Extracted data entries
━━━━━━━━

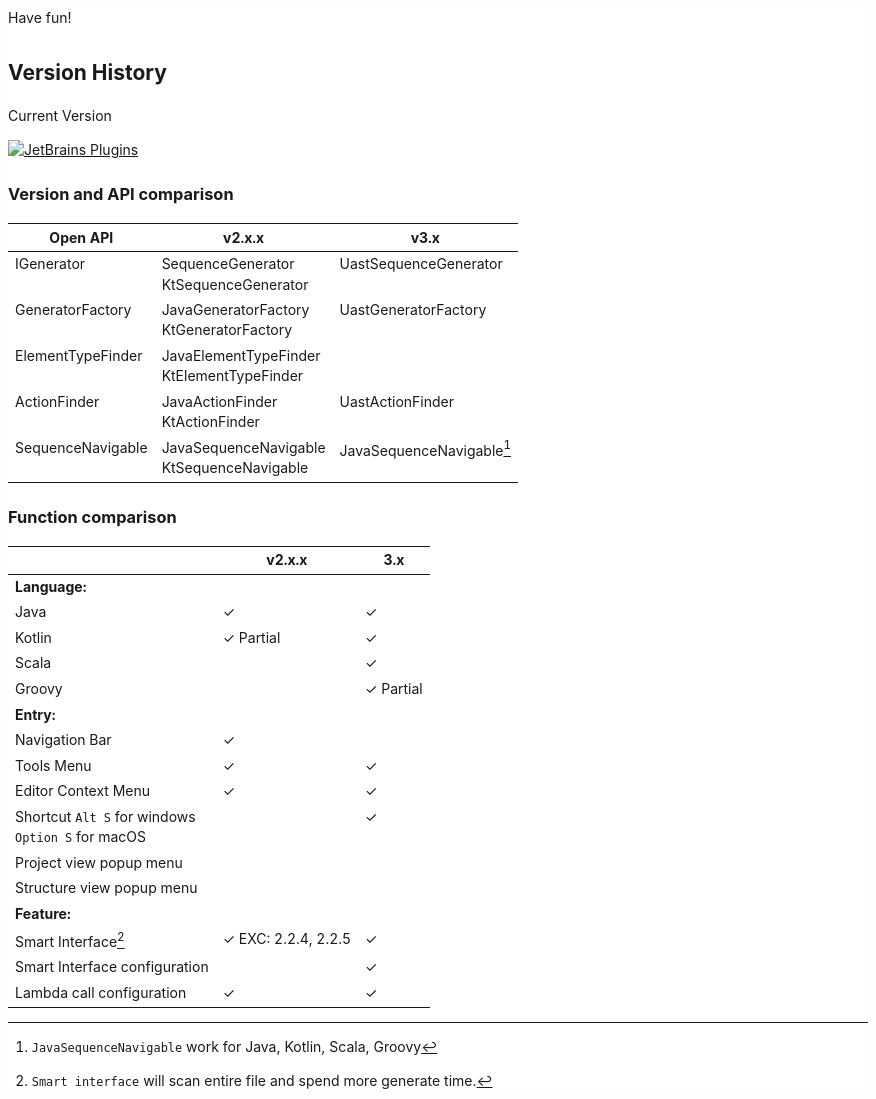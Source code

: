 Have fun!

## Version History
Current Version

[![JetBrains Plugins](https://img.shields.io/jetbrains/plugin/v/8286)](https://plugins.jetbrains.com/plugin/8286-sequencediagram)

### Version and API comparison

| Open API          | v2.x.x                                          | v3.x                      |
|-------------------|-------------------------------------------------|---------------------------|
| IGenerator        | SequenceGenerator <br> KtSequenceGenerator      | UastSequenceGenerator     |
| GeneratorFactory  | JavaGeneratorFactory <br> KtGeneratorFactory    | UastGeneratorFactory      |
| ElementTypeFinder | JavaElementTypeFinder  <br> KtElementTypeFinder |                           |
| ActionFinder      | JavaActionFinder  <br>  KtActionFinder          | UastActionFinder          |
| SequenceNavigable | JavaSequenceNavigable  <br> KtSequenceNavigable | JavaSequenceNavigable[^1] |

[^1]: `JavaSequenceNavigable` work for Java, Kotlin, Scala, Groovy

### Function comparison

|                                                        | v2.x.x                     | 3.x              |
|--------------------------------------------------------|----------------------------|------------------|
| **Language:**                                          |                            |                  |
| Java                                                   | &#x2713;                   | &#x2713;         |
| Kotlin                                                 | &#x2713; Partial           | &#x2713;         |
| Scala                                                  |                            | &#x2713;         |
| Groovy                                                 |                            | &#x2713; Partial |
| **Entry:**                                             |                            |                  |
| Navigation Bar                                         | &#x2713;                   |                  |
| Tools Menu                                             | &#x2713;                   | &#x2713;         |
| Editor Context Menu                                    | &#x2713;                   | &#x2713;         |
| Shortcut `Alt S` for windows <br> `Option S` for macOS |                            | &#x2713;         |
| Project view popup menu                                |                            |                  |
| Structure view popup menu                              |                            |                  |
| **Feature:**                                           |                            |                  |
| Smart Interface[^2]                                    | &#x2713; EXC: 2.2.4, 2.2.5 | &#x2713;         |
| Smart Interface configuration                          |                            | &#x2713;         |
| Lambda call configuration                              | &#x2713;                   | &#x2713;         |


[^2]: `Smart interface` will scan entire file and spend more generate time.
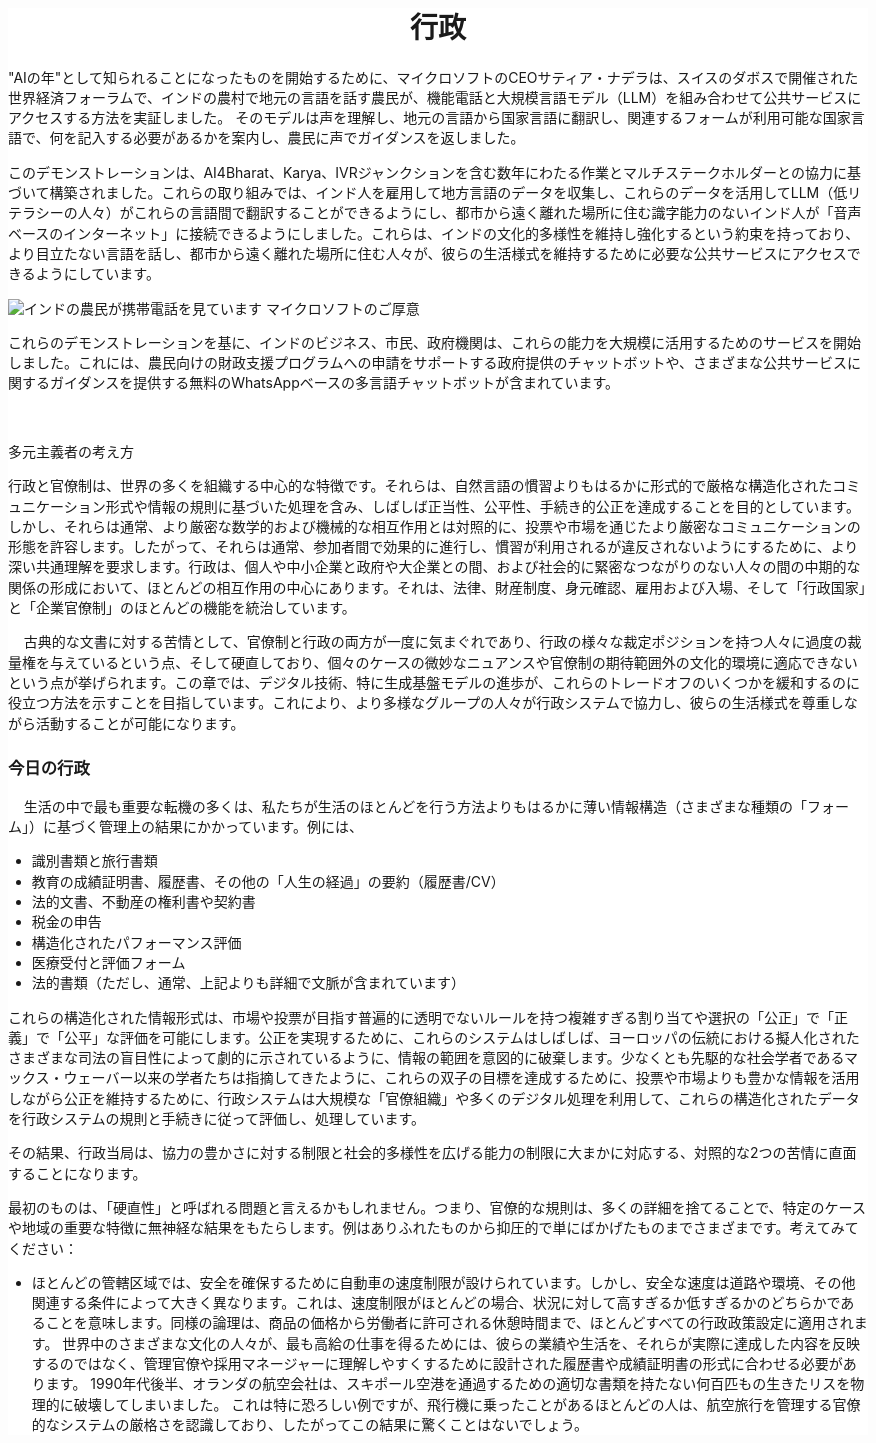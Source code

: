 <center> <h1> 行政 </h1> </center>

"AIの年"として知られることになったものを開始するために、マイクロソフトのCEOサティア・ナデラは、スイスのダボスで開催された世界経済フォーラムで、インドの農村で地元の言語を話す農民が、機能電話と大規模言語モデル（LLM）を組み合わせて公共サービスにアクセスする方法を実証しました。 そのモデルは声を理解し、地元の言語から国家言語に翻訳し、関連するフォームが利用可能な国家言語で、何を記入する必要があるかを案内し、農民に声でガイダンスを返しました。

このデモンストレーションは、AI4Bharat、Karya、IVRジャンクションを含む数年にわたる作業とマルチステークホルダーとの協力に基づいて構築されました。これらの取り組みでは、インド人を雇用して地方言語のデータを収集し、これらのデータを活用してLLM（低リテラシーの人々）がこれらの言語間で翻訳することができるようにし、都市から遠く離れた場所に住む識字能力のないインド人が「音声ベースのインターネット」に接続できるようにしました。これらは、インドの文化的多様性を維持し強化するという約束を持っており、より目立たない言語を話し、都市から遠く離れた場所に住む人々が、彼らの生活様式を維持するために必要な公共サービスにアクセスできるようにしています。

<img src="https://raw.githubusercontent.com/pluralitybook/plurality/main/figs/farmer.jpg" width="100%" alt="インドの農民が携帯電話を見ています">
マイクロソフトのご厚意


これらのデモンストレーションを基に、インドのビジネス、市民、政府機関は、これらの能力を大規模に活用するためのサービスを開始しました。これには、農民向けの財政支援プログラムへの申請をサポートする政府提供のチャットボットや、さまざまな公共サービスに関するガイダンスを提供する無料のWhatsAppベースの多言語チャットボットが含まれています。

<br />

多元主義者の考え方

行政と官僚制は、世界の多くを組織する中心的な特徴です。それらは、自然言語の慣習よりもはるかに形式的で厳格な構造化されたコミュニケーション形式や情報の規則に基づいた処理を含み、しばしば正当性、公平性、手続き的公正を達成することを目的としています。しかし、それらは通常、より厳密な数学的および機械的な相互作用とは対照的に、投票や市場を通じたより厳密なコミュニケーションの形態を許容します。したがって、それらは通常、参加者間で効果的に進行し、慣習が利用されるが違反されないようにするために、より深い共通理解を要求します。行政は、個人や中小企業と政府や大企業との間、および社会的に緊密なつながりのない人々の間の中期的な関係の形成において、ほとんどの相互作用の中心にあります。それは、法律、財産制度、身元確認、雇用および入場、そして「行政国家」と「企業官僚制」のほとんどの機能を統治しています。

&nbsp;&nbsp;&nbsp;&nbsp;古典的な文書に対する苦情として、官僚制と行政の両方が一度に気まぐれであり、行政の様々な裁定ポジションを持つ人々に過度の裁量権を与えているという点、そして硬直しており、個々のケースの微妙なニュアンスや官僚制の期待範囲外の文化的環境に適応できないという点が挙げられます。この章では、デジタル技術、特に生成基盤モデルの進歩が、これらのトレードオフのいくつかを緩和するのに役立つ方法を示すことを目指しています。これにより、より多様なグループの人々が行政システムで協力し、彼らの生活様式を尊重しながら活動することが可能になります。



### 今日の行政


&nbsp;&nbsp;&nbsp;&nbsp;生活の中で最も重要な転機の多くは、私たちが生活のほとんどを行う方法よりもはるかに薄い情報構造（さまざまな種類の「フォーム」）に基づく管理上の結果にかかっています。例には、
* 識別書類と旅行書類
* 教育の成績証明書、履歴書、その他の「人生の経過」の要約（履歴書/CV）
* 法的文書、不動産の権利書や契約書
* 税金の申告
* 構造化されたパフォーマンス評価
* 医療受付と評価フォーム
* 法的書類（ただし、通常、上記よりも詳細で文脈が含まれています）


これらの構造化された情報形式は、市場や投票が目指す普遍的に透明でないルールを持つ複雑すぎる割り当てや選択の「公正」で「正義」で「公平」な評価を可能にします。公正を実現するために、これらのシステムはしばしば、ヨーロッパの伝統における擬人化されたさまざまな司法の盲目性によって劇的に示されているように、情報の範囲を意図的に破棄します。少なくとも先駆的な社会学者であるマックス・ウェーバー以来の学者たちは指摘してきたように、これらの双子の目標を達成するために、投票や市場よりも豊かな情報を活用しながら公正を維持するために、行政システムは大規模な「官僚組織」や多くのデジタル処理を利用して、これらの構造化されたデータを行政システムの規則と手続きに従って評価し、処理しています。

その結果、行政当局は、協力の豊かさに対する制限と社会的多様性を広げる能力の制限に大まかに対応する、対照的な2つの苦情に直面することになります。


最初のものは、「硬直性」と呼ばれる問題と言えるかもしれません。つまり、官僚的な規則は、多くの詳細を捨てることで、特定のケースや地域の重要な特徴に無神経な結果をもたらします。例はありふれたものから抑圧的で単にばかげたものまでさまざまです。考えてみてください：
* ほとんどの管轄区域では、安全を確保するために自動車の速度制限が設けられています。しかし、安全な速度は道路や環境、その他関連する条件によって大きく異なります。これは、速度制限がほとんどの場合、状況に対して高すぎるか低すぎるかのどちらかであることを意味します。同様の論理は、商品の価格から労働者に許可される休憩時間まで、ほとんどすべての行政政策設定に適用されます。
世界中のさまざまな文化の人々が、最も高給の仕事を得るためには、彼らの業績や生活を、それらが実際に達成した内容を反映するのではなく、管理官僚や採用マネージャーに理解しやすくするために設計された履歴書や成績証明書の形式に合わせる必要があります。
1990年代後半、オランダの航空会社は、スキポール空港を通過するための適切な書類を持たない何百匹もの生きたリスを物理的に破壊してしまいました。  これは特に恐ろしい例ですが、飛行機に乗ったことがあるほとんどの人は、航空旅行を管理する官僚的なシステムの厳格さを認識しており、したがってこの結果に驚くことはないでしょう。
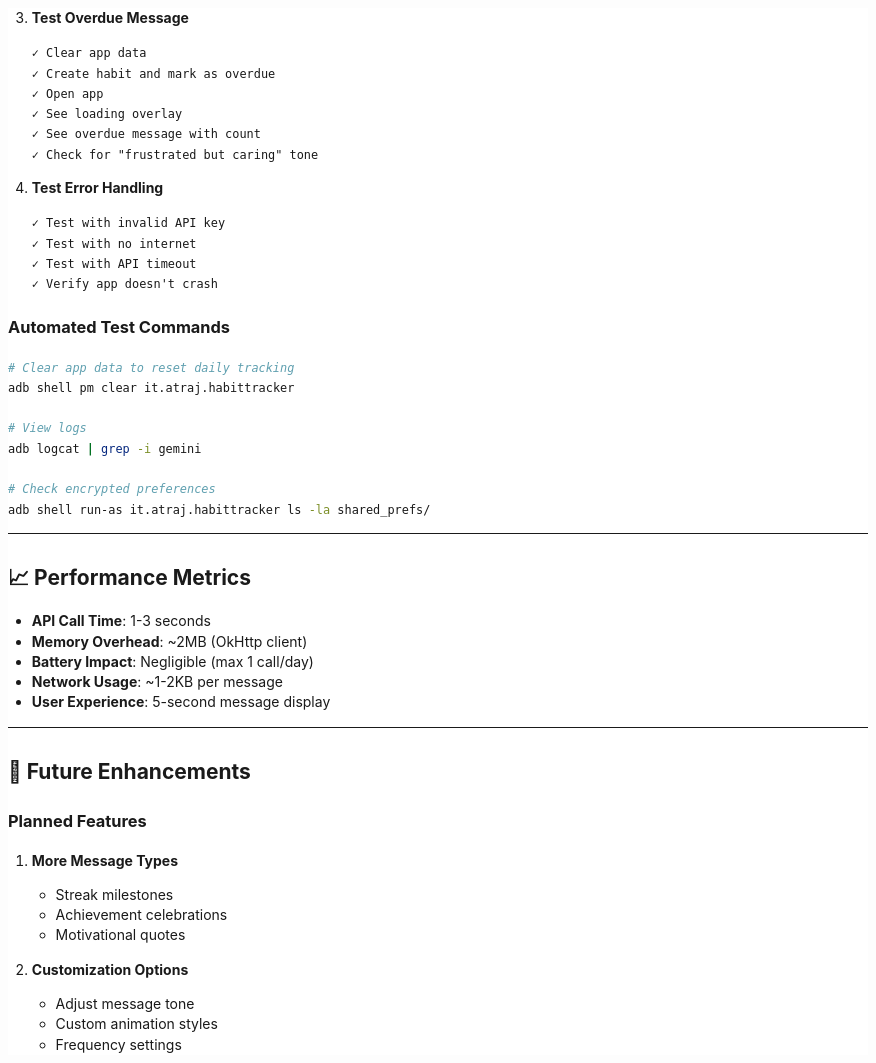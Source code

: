 3. **Test Overdue Message**
   ```
   ✓ Clear app data
   ✓ Create habit and mark as overdue
   ✓ Open app
   ✓ See loading overlay
   ✓ See overdue message with count
   ✓ Check for "frustrated but caring" tone
   ```

4. **Test Error Handling**
   ```
   ✓ Test with invalid API key
   ✓ Test with no internet
   ✓ Test with API timeout
   ✓ Verify app doesn't crash
   ```

### Automated Test Commands
```bash
# Clear app data to reset daily tracking
adb shell pm clear it.atraj.habittracker

# View logs
adb logcat | grep -i gemini

# Check encrypted preferences
adb shell run-as it.atraj.habittracker ls -la shared_prefs/
```

---

## 📈 Performance Metrics

- **API Call Time**: 1-3 seconds
- **Memory Overhead**: ~2MB (OkHttp client)
- **Battery Impact**: Negligible (max 1 call/day)
- **Network Usage**: ~1-2KB per message
- **User Experience**: 5-second message display

---

## 🚀 Future Enhancements

### Planned Features
1. **More Message Types**
   - Streak milestones
   - Achievement celebrations
   - Motivational quotes

2. **Customization Options**
   - Adjust message tone
   - Custom animation styles
   - Frequency settings
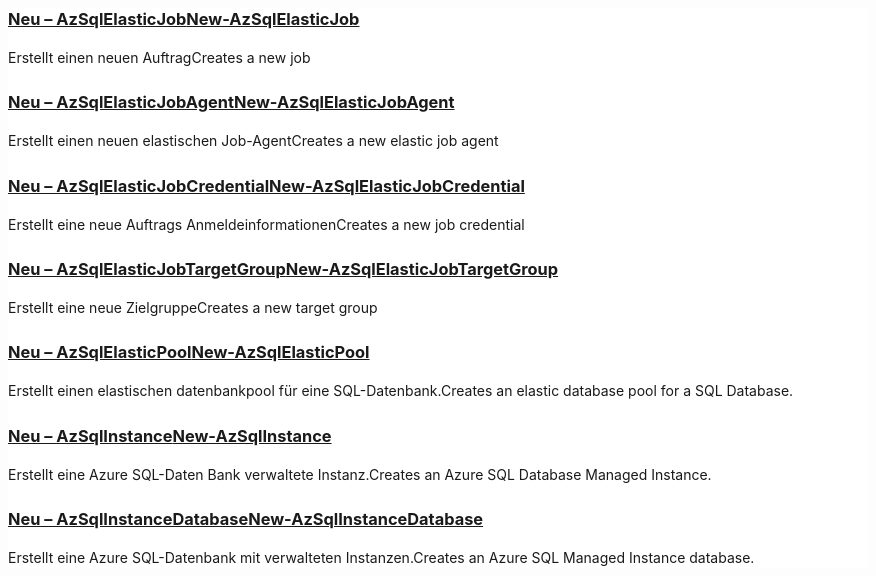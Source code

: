 ### [<span data-ttu-id="1ab67-357">Neu – AzSqlElasticJob</span><span class="sxs-lookup"><span data-stu-id="1ab67-357">New-AzSqlElasticJob</span></span>](New-AzSqlElasticJob.md)
<span data-ttu-id="1ab67-358">Erstellt einen neuen Auftrag</span><span class="sxs-lookup"><span data-stu-id="1ab67-358">Creates a new job</span></span>

### [<span data-ttu-id="1ab67-359">Neu – AzSqlElasticJobAgent</span><span class="sxs-lookup"><span data-stu-id="1ab67-359">New-AzSqlElasticJobAgent</span></span>](New-AzSqlElasticJobAgent.md)
<span data-ttu-id="1ab67-360">Erstellt einen neuen elastischen Job-Agent</span><span class="sxs-lookup"><span data-stu-id="1ab67-360">Creates a new elastic job agent</span></span>

### [<span data-ttu-id="1ab67-361">Neu – AzSqlElasticJobCredential</span><span class="sxs-lookup"><span data-stu-id="1ab67-361">New-AzSqlElasticJobCredential</span></span>](New-AzSqlElasticJobCredential.md)
<span data-ttu-id="1ab67-362">Erstellt eine neue Auftrags Anmeldeinformationen</span><span class="sxs-lookup"><span data-stu-id="1ab67-362">Creates a new job credential</span></span>

### [<span data-ttu-id="1ab67-363">Neu – AzSqlElasticJobTargetGroup</span><span class="sxs-lookup"><span data-stu-id="1ab67-363">New-AzSqlElasticJobTargetGroup</span></span>](New-AzSqlElasticJobTargetGroup.md)
<span data-ttu-id="1ab67-364">Erstellt eine neue Zielgruppe</span><span class="sxs-lookup"><span data-stu-id="1ab67-364">Creates a new target group</span></span>

### [<span data-ttu-id="1ab67-365">Neu – AzSqlElasticPool</span><span class="sxs-lookup"><span data-stu-id="1ab67-365">New-AzSqlElasticPool</span></span>](New-AzSqlElasticPool.md)
<span data-ttu-id="1ab67-366">Erstellt einen elastischen datenbankpool für eine SQL-Datenbank.</span><span class="sxs-lookup"><span data-stu-id="1ab67-366">Creates an elastic database pool for a SQL Database.</span></span>

### [<span data-ttu-id="1ab67-367">Neu – AzSqlInstance</span><span class="sxs-lookup"><span data-stu-id="1ab67-367">New-AzSqlInstance</span></span>](New-AzSqlInstance.md)
<span data-ttu-id="1ab67-368">Erstellt eine Azure SQL-Daten Bank verwaltete Instanz.</span><span class="sxs-lookup"><span data-stu-id="1ab67-368">Creates an Azure SQL Database Managed Instance.</span></span>

### [<span data-ttu-id="1ab67-369">Neu – AzSqlInstanceDatabase</span><span class="sxs-lookup"><span data-stu-id="1ab67-369">New-AzSqlInstanceDatabase</span></span>](New-AzSqlInstanceDatabase.md)
<span data-ttu-id="1ab67-370">Erstellt eine Azure SQL-Datenbank mit verwalteten Instanzen.</span><span class="sxs-lookup"><span data-stu-id="1ab67-370">Creates an Azure SQL Managed Instance database.</span></span>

━━━━━━━━

→ **TASK REQUIREMENTS**
Look over the records above and filter for each line with the word "JavaSequenceNavigable".

→ **RESULT OF THE TASK**
| SequenceNavigable | JavaSequenceNavigable  <br> KtSequenceNavigable | JavaSequenceNavigable[^1] |
[^1]: `JavaSequenceNavigable` work for Java, Kotlin, Scala, Groovy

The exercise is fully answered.